Ramallah. I minori palestinesi subiscono in modo continuativo i tipi più diversi di punizioni e di violenza fisica da parte dell’esercito occupante israeliano: vengono arrestati all’improvviso da soldati armati che irrompono dentro le loro case, vengono inseguiti come una prede innocenti.

I militari non esitano a punire i bambini palestinesi. Ci sono racconti e storie di centinaia di essi, sulle loro spaventose sofferenze subite dietro le sbarre dei carceri israeliani. Uno di questi è Kassam Abu Baker, a cui hanno amputato un intero dito.

Kassam è stato arrestato il 2 marzo, nel villaggio di Yabed, nel nord del West Bank, da parte delle forze occupanti durante l’inseguimento di un gruppo di ragazzini  che tiravano pietre.

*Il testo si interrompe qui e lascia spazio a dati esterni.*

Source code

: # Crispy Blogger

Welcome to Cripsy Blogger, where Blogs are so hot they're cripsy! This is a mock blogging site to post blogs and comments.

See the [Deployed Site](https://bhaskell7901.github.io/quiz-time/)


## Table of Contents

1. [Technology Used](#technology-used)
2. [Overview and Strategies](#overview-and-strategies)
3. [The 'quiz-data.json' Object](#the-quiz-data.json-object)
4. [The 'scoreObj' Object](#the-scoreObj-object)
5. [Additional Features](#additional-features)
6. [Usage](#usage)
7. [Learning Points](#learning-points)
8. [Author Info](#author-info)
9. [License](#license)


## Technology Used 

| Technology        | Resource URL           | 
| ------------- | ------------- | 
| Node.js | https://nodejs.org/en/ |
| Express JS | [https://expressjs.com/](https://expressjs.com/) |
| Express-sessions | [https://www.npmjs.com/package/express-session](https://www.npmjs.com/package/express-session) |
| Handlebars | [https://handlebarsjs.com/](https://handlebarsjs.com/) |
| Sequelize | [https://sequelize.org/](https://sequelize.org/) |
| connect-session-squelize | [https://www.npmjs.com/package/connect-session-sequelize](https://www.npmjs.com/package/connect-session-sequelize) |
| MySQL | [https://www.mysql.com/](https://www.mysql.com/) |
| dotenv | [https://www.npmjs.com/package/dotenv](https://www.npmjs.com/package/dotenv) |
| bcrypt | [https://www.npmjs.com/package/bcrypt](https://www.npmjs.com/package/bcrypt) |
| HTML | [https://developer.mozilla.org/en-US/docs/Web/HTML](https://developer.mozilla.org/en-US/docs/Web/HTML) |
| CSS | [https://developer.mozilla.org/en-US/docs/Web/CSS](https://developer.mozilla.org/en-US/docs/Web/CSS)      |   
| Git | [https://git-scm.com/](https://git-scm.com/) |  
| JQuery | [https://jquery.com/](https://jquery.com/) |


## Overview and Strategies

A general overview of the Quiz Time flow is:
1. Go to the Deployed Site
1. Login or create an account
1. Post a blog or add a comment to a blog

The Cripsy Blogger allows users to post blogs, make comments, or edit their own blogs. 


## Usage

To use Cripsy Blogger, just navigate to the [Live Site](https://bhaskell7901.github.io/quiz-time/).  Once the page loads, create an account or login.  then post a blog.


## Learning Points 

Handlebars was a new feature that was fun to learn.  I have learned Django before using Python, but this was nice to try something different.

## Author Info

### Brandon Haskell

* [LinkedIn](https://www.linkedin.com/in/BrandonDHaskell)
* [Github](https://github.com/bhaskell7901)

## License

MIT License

La famiglia Abu Baker ha confermato che un ispettore del carcere ha amputato il dito del loro figlio durante l’interrogatorio nella caserma di Salem, nei pressi di Jenin. Il padre ha raccontato che l’esercito ha aspettato quattro giorni prima di comunicargli l’arresto del ragazzo e l’interrogatorio nelle due caserme di Salem e Ohfar, e nel carcere di Affuleh. L’uomo ha aggiunto che un militare ha chiuso appositamente una porta contro la mano di suo figlio, e il dito si è spezzato.

Il ragazzino ha poi raccontato che quando hanno cominciato a interrogarlo, in un’apposita camera, uno dei militari ha cominciato a urlargli contro e all’improvviso gli ha preso la mano, l’ha messa tra la porta e il muro e gli ha amputato il dito.

Forse questa non è la storia peggiore, se pensiamo a quella di un altro padre della Striscia di Gaza che ha dovuto raccogliere i pezzi del corpo di due figli dai rami degli alberi.

Si racconta che il pomeriggio di lunedì 6 marzo, il padre di due bambini, Nidal, 14 anni, e Alam Su’od, 12, che stavano a 200 metri da casa, era seduto con suo amico a parlare. A un certo punto, ha provato una strana sensazione, come una fitta di dolore proprio un attimo prima di udire una grande esplosione che colpiva la zona della valle di Gaza, a nord est del campo Breage. Il cuore ha cominciato a battere dalla paura, perché l’esplosione arrivava dal posto dove si trovavano i suoi figli. Con l’amico corre verso quella direzione, e giungendovi, vede la gente del quartiere che raccoglie i pezzi dei corpi di due bambini morti a seguito della bomba sganciata dall’esercito israeliano occupante. Partecipa alla raccapricciante raccolta anche lui, finché scopre che si tratta dei resti dei suoi figli. Vede la testa di suo figlio Alam, staccata dal corpo. Si sente male e sviene.

Questo povero padre, sconvolto dal dolore ha raccontato: "Ho visto la testa del mio figlio Alam, spezzata e i mozziconi del suo corpo sparsi sugli alberi della valle, le sue viscere e quelle di suo fratello, disperse tra l’erba. Mi sono sentito collassare, sono svenuto. Ora, mi sveglio trovandomi a casa a implorare la compassione per loro. Sono andato all’ospedale di Deir al-Balah per vedere i miei  bambini e dare loro l’ultimo addio".

I due fratelli, Nidal e Alam, sono nati in una modesta casa nel campo Breage, nella zona centrale della Striscia di Gaza, da una famiglia palestinese disagiata immigrata dal villaggio di Bir As-Salah nel 1948. Nidal e Alam erano parte di una famiglia di otto persone.